2. An anti-IL-15 antibody or antigen-binding fragment thereof comprising a first heavy chain complementarity determining region (HCDR 1), a second heavy chain complementarity determining region (HCDR 2), a third heavy chain complementarity determining region (HCDR 3), and a first light chain complementarity determining region (LCDR 1), a second light chain complementarity determining region (LCDR 2), and a third light chain complementarity determining region (LCDR 3), wherein the antibody or antigen-binding fragment thereof
The HCDR1, HCDR2, HCDR3 and LCDR1, LCDR2 and LCDR3 respectively comprise or consist of the amino acid sequences shown as SEQ ID NO. 2, SEQ ID NO. 5, SEQ ID NO. 8, SEQ ID NO. 10, SEQ ID NO. 13, SEQ ID NO. 14, or the amino acid sequences shown as SEQ ID NO. 2, SEQ ID NO. 5, SEQ ID NO. 8, SEQ ID NO. 10, SEQ ID NO. 13, SEQ ID NO. 14, respectively, or
The HCDR1, HCDR2, HCDR3 and LCDR1, LCDR2 and LCDR3 respectively comprise or consist of the amino acid sequences shown as SEQ ID NO. 1, SEQ ID NO. 4, SEQ ID NO. 7, SEQ ID NO. 10, SEQ ID NO. 13, SEQ ID NO. 14, respectively, or
The HCDR1, HCDR2, HCDR3 and LCDR1, LCDR2 and LCDR3 respectively comprise or consist of the amino acid sequences shown as SEQ ID NO. 2, SEQ ID NO. 5, SEQ ID NO. 8, SEQ ID NO. 11, SEQ ID NO. 13, SEQ ID NO. 43, respectively, or
The HCDR1, HCDR2, HCDR3, LCDR1, LCDR2 and LCDR3 respectively comprise or consist of the amino acid sequences shown in SEQ ID NO 3, SEQ ID NO 6, SEQ ID NO 9, SEQ ID NO 12, SEQ ID NO 13, SEQ ID NO 43, respectively, SEQ ID NO 3, SEQ ID NO 6, SEQ ID NO 9, SEQ ID NO 12, SEQ ID NO 13, SEQ ID NO 43.

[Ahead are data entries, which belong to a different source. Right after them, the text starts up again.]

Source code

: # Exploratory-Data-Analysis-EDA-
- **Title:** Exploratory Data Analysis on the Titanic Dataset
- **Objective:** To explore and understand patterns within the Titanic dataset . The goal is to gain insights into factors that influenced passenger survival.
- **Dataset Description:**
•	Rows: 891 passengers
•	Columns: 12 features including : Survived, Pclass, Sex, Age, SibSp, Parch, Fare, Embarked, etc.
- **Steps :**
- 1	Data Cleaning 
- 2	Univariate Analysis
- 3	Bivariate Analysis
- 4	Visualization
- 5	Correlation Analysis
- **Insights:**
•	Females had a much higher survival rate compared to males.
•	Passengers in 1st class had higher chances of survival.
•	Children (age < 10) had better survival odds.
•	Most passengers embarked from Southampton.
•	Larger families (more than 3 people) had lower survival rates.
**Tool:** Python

3. The anti-IL-15 antibody or antigen-binding fragment thereof according to claim 1 or 2, comprising a heavy chain variable region (VH), wherein the heavy chain variable region comprises or consists of an amino acid sequence having at least 90% identity to an amino acid sequence selected from any one of SEQ ID NOs 15 to 18 or comprises or consists of an amino acid sequence selected from any one of SEQ ID NOs 15 to 18, and/or
Comprising a light chain variable region (VL), wherein said light chain variable region comprises or consists of an amino acid sequence having at least 90% identity to an amino acid sequence set forth in any one of SEQ ID NOs 19 to 22 or comprises or consists of an amino acid sequence set forth in any one of SEQ ID NOs 19 to 22.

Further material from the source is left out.